En virtud de una nueva ley de inmigración aprobada en septiembre se restringieron aún más las medidas de reunificación familiar para los migrantes de países no pertenecientes a la Unión Europea.

Violencia contra las mujeres

Según cifras publicadas en octubre por el Instituto Federal de Estadística, unas 28 mujeres morían todos los años en Suiza como consecuencia de la violencia doméstica. El 23 de junio, el Parlamento modificó el derecho civil con el fin de permitir la expulsión del agresor del domicilio compartido si lo solicitaba la víctima de violencia doméstica. Sin embargo, las mujeres migrantes que llevaban viviendo en Suiza menos de cinco años seguían corriendo el peligro de ser expulsadas si dejaban de cohabitar con la pareja cuyo nombre figuraba en el permiso de residencia.

Racismo

Tras una visita efectuada en enero, el relator especial de la ONU sobre el racismo indicó que en Suiza se «trivializaban» el racismo, la xenofobia y la discriminación en el debate político. Observó también sólidos indicios de racismo institucional, como por ejemplo en la policía. Continuaron las denuncias de malos tratos, uso excesivo de la fuerza e insultos racistas por parte de agentes de policía, así como sobre la impunidad de los responsables.

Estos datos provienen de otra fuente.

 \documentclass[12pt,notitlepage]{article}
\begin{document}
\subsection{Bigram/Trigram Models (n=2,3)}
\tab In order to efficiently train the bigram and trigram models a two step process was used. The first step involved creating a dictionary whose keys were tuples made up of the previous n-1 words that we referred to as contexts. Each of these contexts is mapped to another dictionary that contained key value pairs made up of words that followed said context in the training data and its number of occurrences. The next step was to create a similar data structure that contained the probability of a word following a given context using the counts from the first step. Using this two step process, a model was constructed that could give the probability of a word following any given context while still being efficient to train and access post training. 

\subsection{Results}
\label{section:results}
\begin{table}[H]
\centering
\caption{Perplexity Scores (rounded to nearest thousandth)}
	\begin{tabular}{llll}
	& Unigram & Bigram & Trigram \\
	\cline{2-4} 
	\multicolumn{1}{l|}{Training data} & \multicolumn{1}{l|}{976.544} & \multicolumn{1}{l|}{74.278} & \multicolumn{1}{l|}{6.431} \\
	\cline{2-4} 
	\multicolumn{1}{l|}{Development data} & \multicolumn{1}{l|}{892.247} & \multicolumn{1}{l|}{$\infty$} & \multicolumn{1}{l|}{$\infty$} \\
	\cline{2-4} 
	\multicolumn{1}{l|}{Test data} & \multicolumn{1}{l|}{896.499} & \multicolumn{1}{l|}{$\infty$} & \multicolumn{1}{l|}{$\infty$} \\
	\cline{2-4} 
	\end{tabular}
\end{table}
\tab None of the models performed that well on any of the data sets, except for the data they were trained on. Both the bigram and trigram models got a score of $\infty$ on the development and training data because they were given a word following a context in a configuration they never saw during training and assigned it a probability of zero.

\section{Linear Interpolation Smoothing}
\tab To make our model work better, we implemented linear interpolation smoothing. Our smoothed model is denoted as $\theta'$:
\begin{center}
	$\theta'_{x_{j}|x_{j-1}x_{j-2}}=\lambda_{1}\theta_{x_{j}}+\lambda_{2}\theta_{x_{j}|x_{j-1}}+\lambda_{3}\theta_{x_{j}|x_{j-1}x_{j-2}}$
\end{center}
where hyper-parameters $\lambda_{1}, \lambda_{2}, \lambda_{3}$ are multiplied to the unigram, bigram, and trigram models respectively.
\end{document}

Extradiciones en virtud de garantías diplomáticas

Tres ciudadanos turcos que habían solicitado asilo o la reconsideración de una petición de asilo en 2006 fueron detenidos como consecuencia de una solicitud de extradición de Turquía, según los informes para que respondieran por cargos relacionados con su vinculación con grupos armados de oposición. A pesar del peligro que corrían de ser objeto de un juicio injusto si se los devolvía a Turquía, las autoridades suizas aceptaron devolver a dos de los solicitantes alegando las garantías diplomáticas dadas por las autoridades turcas de que no serían detenidos arbitrariamente, torturados ni juzgados sin las debidas garantías. Estaban pendientes de resolución sus recursos de apelación. Al concluir 2006, el caso del tercer hombre seguía pendiente de una resolución inicial.